Aproveita, é nos funerais que eles compram mais

21 out, 2014 • Ricardo Vieira

Antropólogo acompanhou durante um ano e meio o mundo dos "call centers" e viu traços das fábricas de há 100 anos. João Carlos Louçã fala num trabalho "altamente alienante e muito desgastante", em que ninguém conhece o patrão. Mas há novas formas de resistência.

Aproveita, é nos funerais que eles compram mais
O antropólogo João Carlos Louçã acompanhou a vida de 19 trabalhadores de "call centers" durante um ano e meio. Imaginou o "call center" como uma fábrica dos "Tempos Modernos", o filme em que Charlie Chaplin veste a pele de um operário explorado. Nas linhas que se seguem, João Carlos Louçã explica a que conclusões chegou na sua tese de mestrado, que está publicada em livro, "Call Centers – Trabalho, Domesticação, Resistência".

"Ir além do admissível é, normalmente, aquilo que lhes é dito para fazer", diz. O que pode significar tentar vender um produto a alguém que está num funeral.

Por que decidiu fazer uma tese sobre trabalho em "call centers"?
O trabalho e as formas de trabalho estão a mudar de forma muito acelerada.
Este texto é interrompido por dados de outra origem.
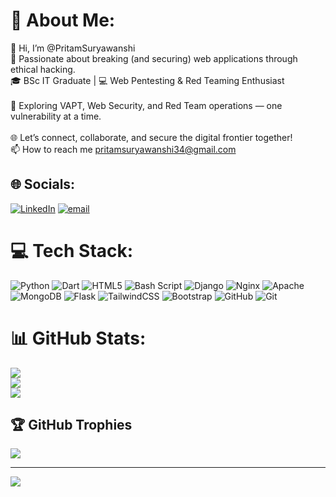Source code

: # 💫 About Me:
👋 Hi, I’m @PritamSuryawanshi<br>🔐 Passionate about breaking (and securing) web applications through ethical hacking.
<br> 🎓 BSc IT Graduate | 💻 Web Pentesting & Red Teaming Enthusiast<br> <br>🚀 Exploring VAPT, Web Security, and Red Team operations — one vulnerability at a time.<br> <br>🌐 Let’s connect, collaborate, and secure the digital frontier together!<br>
📫 How to reach me pritamsuryawanshi34@gmail.com
## 🌐 Socials:
[![LinkedIn](https://img.shields.io/badge/LinkedIn-%230077B5.svg?logo=linkedin&logoColor=white)](https://www.linkedin.com/in/pritam-suryawanshi-186b76279/)
[![email](https://img.shields.io/badge/Email-D14836?logo=gmail&logoColor=white)](mailto:pritamsuryawanshi34@gmail.com) 

# 💻 Tech Stack:
![Python](https://img.shields.io/badge/python-3670A0?style=for-the-badge&logo=python&logoColor=ffdd54) ![Dart](https://img.shields.io/badge/dart-%230175C2.svg?style=for-the-badge&logo=dart&logoColor=white) ![HTML5](https://img.shields.io/badge/html5-%23E34F26.svg?style=for-the-badge&logo=html5&logoColor=white) ![Bash Script](https://img.shields.io/badge/bash_script-%23121011.svg?style=for-the-badge&logo=gnu-bash&logoColor=white) ![Django](https://img.shields.io/badge/django-%23092E20.svg?style=for-the-badge&logo=django&logoColor=white) ![Nginx](https://img.shields.io/badge/nginx-%23009639.svg?style=for-the-badge&logo=nginx&logoColor=white) ![Apache](https://img.shields.io/badge/apache-%23D42029.svg?style=for-the-badge&logo=apache&logoColor=white) ![MongoDB](https://img.shields.io/badge/MongoDB-%234ea94b.svg?style=for-the-badge&logo=mongodb&logoColor=white) ![Flask](https://img.shields.io/badge/flask-%23000.svg?style=for-the-badge&logo=flask&logoColor=white) ![TailwindCSS](https://img.shields.io/badge/tailwindcss-%2338B2AC.svg?style=for-the-badge&logo=tailwind-css&logoColor=white) ![Bootstrap](https://img.shields.io/badge/bootstrap-%238511FA.svg?style=for-the-badge&logo=bootstrap&logoColor=white) ![GitHub](https://img.shields.io/badge/github-%23121011.svg?style=for-the-badge&logo=github&logoColor=white) ![Git](https://img.shields.io/badge/git-%23F05033.svg?style=for-the-badge&logo=git&logoColor=white)
# 📊 GitHub Stats:
![](https://github-readme-stats.vercel.app/api?username=Pritamsuryawanshii&theme=radical&hide_border=false&include_all_commits=false&count_private=false)<br/>
![](https://nirzak-streak-stats.vercel.app/?user=Pritamsuryawanshii&theme=radical&hide_border=false)<br/>
![](https://github-readme-stats.vercel.app/api/top-langs/?username=Pritamsuryawanshii&theme=radical&hide_border=false&include_all_commits=false&count_private=false&layout=compact)

## 🏆 GitHub Trophies
![](https://github-profile-trophy.vercel.app/?username=Pritamsuryawanshii&theme=radical&no-frame=false&no-bg=true&margin-w=4)

---
[![](https://visitcount.itsvg.in/api?id=Pritamsuryawanshii&icon=4&color=3)](https://visitcount.itsvg.in)

<!-- Proudly created with GPRM ( https://gprm.itsvg.in ) -->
Quis aprofundar essa visão da mudança do trabalho. Imaginei – esse foi o meu ponto de partida – um "call center" como uma fábrica dos "Tempos Modernos", não os tempos modernos dos dias de hoje, mas os de Charlie Chaplin: trabalho mecanizado, força de trabalho absolutamente domesticada e em gestos repetitivos no período de trabalho. Essa foi a minha hipótese de trabalho.

E confirmou essa ideia ou não?
Confirmei, por um lado, desmenti, por outro. As tecnologias de informação e a forma como as pessoas as utilizam dão uma componente de poder às pessoas que trabalham que no final do século XIX e princípio do século XX, nesses primeiros momentos da industrialização, os operários não tinham. Um operador de "call center", por mais difícil que seja a sua situação profissional, é uma pessoa que, geralmente, sabe línguas, sabe mexer em diferentes programas informáticos, tem facilidade de relacionamento com outras pessoas, quanto mais não seja através do telefone, é uma pessoa com muitas competências que os operários do princípio do século XX não tinham e isso dá-lhes, evidentemente, alguma capacidade de reflectir sobre o mundo em que vivem.

Os trabalhadores de hoje são mais qualificados, mas isso reflecte-se no salário?
Não. De todo. A componente do salário é, provavelmente, o elo fraco desta relação laboral. Há muitas empresas, e não só no sector dos "call centers", que já nem pagam salários. Há estágios não remunerados ou estágios em que é pago só o subsídio de refeição, na melhor das hipóteses, o passe social. Períodos de formação, por exemplo, de um mês ou de dois sem salário ou, na melhor das hipóteses, em que esse período de formação é pago se a pessoa tiver um contrato posterior.

Qual é a média salarial?
As pessoas ganham pouco. Regra geral, o salário mínimo. Pode ser um bocadinho mais na zona de Lisboa, mas depois se for para Castelo Branco ou para a Guarda é o salário mínimo. Depois há a componente variável do trabalho. São prémios de produtividade, prémios associados às vendas que se fazem, às chamadas que se atendem, aos casos que se encaminham, ao reconhecimento de um trabalho bem feito. O problema é que estes prémios fazem a diferença entre um salário muito baixo, o salário mínimo, ou um salário que permite pagar as contas ao fim do mês.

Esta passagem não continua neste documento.